The immediate victims of the cuts are expected to be the unemployed, care workers, those in receipt of the state pension and those who depend on state medical cards.
The cuts will form part of 3.8 billion euro in cuts and taxes set to be announced in the budget, which sets out the government’s fiscal plans for the year 2012. Some 1.6 billion euro, or 42 per cent of the adjustment will come from tax increases, with the remainder - 2.2 billion - achieved through spending cuts.
Changes to the VAT rate (sales tax), property charges, a 100 euro household charge and taxes on fuel and electricity are the target areas for taxation, Minister of Finance Michael Noonan said.
Noonan claimed that, on the orders of the European Union and the International Monetary Fund (IMF), the 26-County state is required to decrease the size of its budget deficit over the next four years to below 3 per cent of its Gross Domestic Product (GDP) by 2015. Currently that budget deficit stands at about 10.3 per cent, according to official figures.
Another measure said to be mandated by the EU/IMF fiscal oversight body is an increase of 2% in tax on sales, bringing the VAT rate for most goods and services to 23%.
Mr Noonan said he expects the debt to GDP ratio to peak at 118 per cent in 2013.
Meanwhile, the civil servant responsible for making 3.6 billion euro disappear, only for it to be uncovered on the book of the state’s Housing Finance Agency, is to be give a senior European Union job, despite calls for his resignation.

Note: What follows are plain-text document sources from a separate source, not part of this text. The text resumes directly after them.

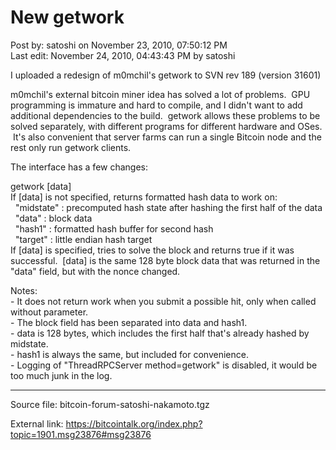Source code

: # New getwork

Post by: satoshi on November 23, 2010, 07:50:12 PM<br>
Last edit: November 24, 2010, 04:43:43 PM by satoshi

I uploaded a redesign of m0mchil's getwork to SVN rev 189 (version 31601)

m0mchil's external bitcoin miner idea has solved a lot of problems. &nbsp;GPU programming is immature and hard to compile, and I didn't want to add additional dependencies to the build. &nbsp;getwork allows these problems to be solved separately, with different programs for different hardware and OSes. &nbsp;It's also convenient that server farms can run a single Bitcoin node and the rest only run getwork clients.

The interface has a few changes:

getwork \[data\]<br>
If \[data\] is not specified, returns formatted hash data to work on:<br>
&nbsp;&nbsp;"midstate" : precomputed hash state after hashing the first half of the data<br>
&nbsp;&nbsp;"data" : block data<br>
&nbsp;&nbsp;"hash1" : formatted hash buffer for second hash<br>
&nbsp;&nbsp;"target" : little endian hash target<br>
If \[data\] is specified, tries to solve the block and returns true if it was successful. &nbsp;\[data\] is the same 128 byte block data that was returned in the "data" field, but with the nonce changed.

Notes:<br>
\- It does not return work when you submit a possible hit, only when called without parameter.<br>
\- The block field has been separated into data and hash1.<br>
\- data is 128 bytes, which includes the first half that's already hashed by midstate.<br>
\- hash1 is always the same, but included for convenience.<br>
\- Logging of "ThreadRPCServer method=getwork" is disabled, it would be too much junk in the log.

---

Source file: bitcoin-forum-satoshi-nakamoto.tgz

External link: https://bitcointalk.org/index.php?topic=1901.msg23876#msg23876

Kevin Cardiff became the butt of international jokes after he was linked to the ‘accounting error’, as it was described by the government. The giant sum is almost equal to all of the new cuts and taxes in this year’s budget, and its discovery has raised concerns over other ‘disappearances’ from the state’s accounts.
Despite provoking further ridicule, Dublin officials have insisted that Cardiff will remain the government’s nominee to join the European Court of Auditors early next year.
BANKSTERS
And tonight, the government’s failure to instruct the state’s bailed-out bankers to lower mortgage interest rates in line with European interest rates has been described as “pathetic” by Sinn Fein’s Pearse Doherty.
The bankers have been accused of gouging Irish mortgage holders by charging usurious interest rates.
The Donegal deputy called on the government to “urgently bring forward legislation that will force banks to pass on interest rate reductions to struggling mortgage holders.”
“Across the country hundreds of families are falling into serious mortgage distress every week,” he said.
“When in opposition Fine Gael and Labour criticised the failure of Fianna Fail to take action to deal with the mortgage crisis. Now in office they are pursuing the same hands off minimalist approach as their predecessors.”